Copy, from the material below, every line in which the word "queries" can be found.

--- START ---

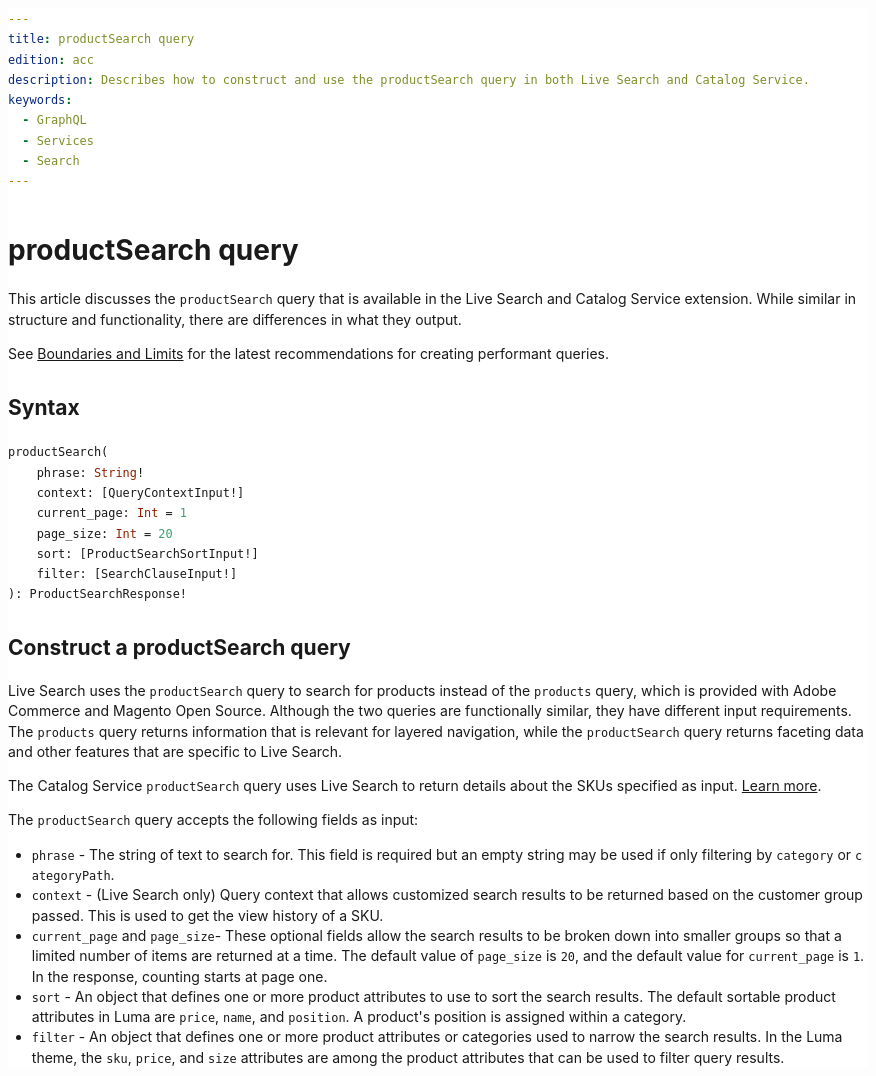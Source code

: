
 ```yaml
---
title: productSearch query
edition: acc
description: Describes how to construct and use the productSearch query in both Live Search and Catalog Service.
keywords:
  - GraphQL
  - Services
  - Search
---
```


# productSearch query

This article discusses the `productSearch` query that is available in the Live Search and Catalog Service extension. While similar in structure and functionality, there are differences in what they output.

See [Boundaries and Limits](https://experienceleague.adobe.com/en/docs/commerce-merchant-services/live-search/boundaries-limits) for the latest recommendations for creating performant queries.

## Syntax

```graphql
productSearch(
    phrase: String!
    context: [QueryContextInput!]
    current_page: Int = 1
    page_size: Int = 20
    sort: [ProductSearchSortInput!]
    filter: [SearchClauseInput!]
): ProductSearchResponse!
```

## Construct a productSearch query

Live Search uses the `productSearch` query to search for products instead of the `products` query, which is provided with Adobe Commerce and Magento Open Source. Although the two queries are functionally similar, they have different input requirements. The `products` query returns information that is relevant for layered navigation, while the `productSearch` query returns faceting data and other features that are specific to Live Search.

<InlineAlert variant="info" slots="text" />

The Catalog Service `productSearch` query uses Live Search to return details about the SKUs specified as input. [Learn more](#catalog-service).

The `productSearch` query accepts the following fields as input:

- `phrase` - The string of text to search for. This field is required but an empty string may be used if only filtering by `category` or `categoryPath`.
- `context` - (Live Search only) Query context that allows customized search results to be returned based on the customer group passed. This is used to get the view history of a SKU.
- `current_page` and `page_size`- These optional fields allow the search results to be broken down into smaller groups so that a limited number of items are returned at a time. The default value of `page_size` is `20`, and the default value for `current_page` is `1`. In the response, counting starts at page one.
- `sort` - An object that defines one or more product attributes to use to sort the search results. The default sortable product attributes in Luma are `price`, `name`, and `position`. A product's position is assigned within a category.
- `filter` - An object that defines one or more product attributes or categories used to narrow the search results. In the Luma theme, the `sku`, `price`, and `size` attributes are among the product attributes that can be used to filter query results.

--- END ---

> _ANSWER AREA_:
See [Boundaries and Limits](https://experienceleague.adobe.com/en/docs/commerce-merchant-services/live-search/boundaries-limits) for the latest recommendations for creating performant queries.
Live Search uses the `productSearch` query to search for products instead of the `products` query, which is provided with Adobe Commerce and Magento Open Source. Although the two queries are functionally similar, they have different input requirements. The `products` query returns information that is relevant for layered navigation, while the `productSearch` query returns faceting data and other features that are specific to Live Search.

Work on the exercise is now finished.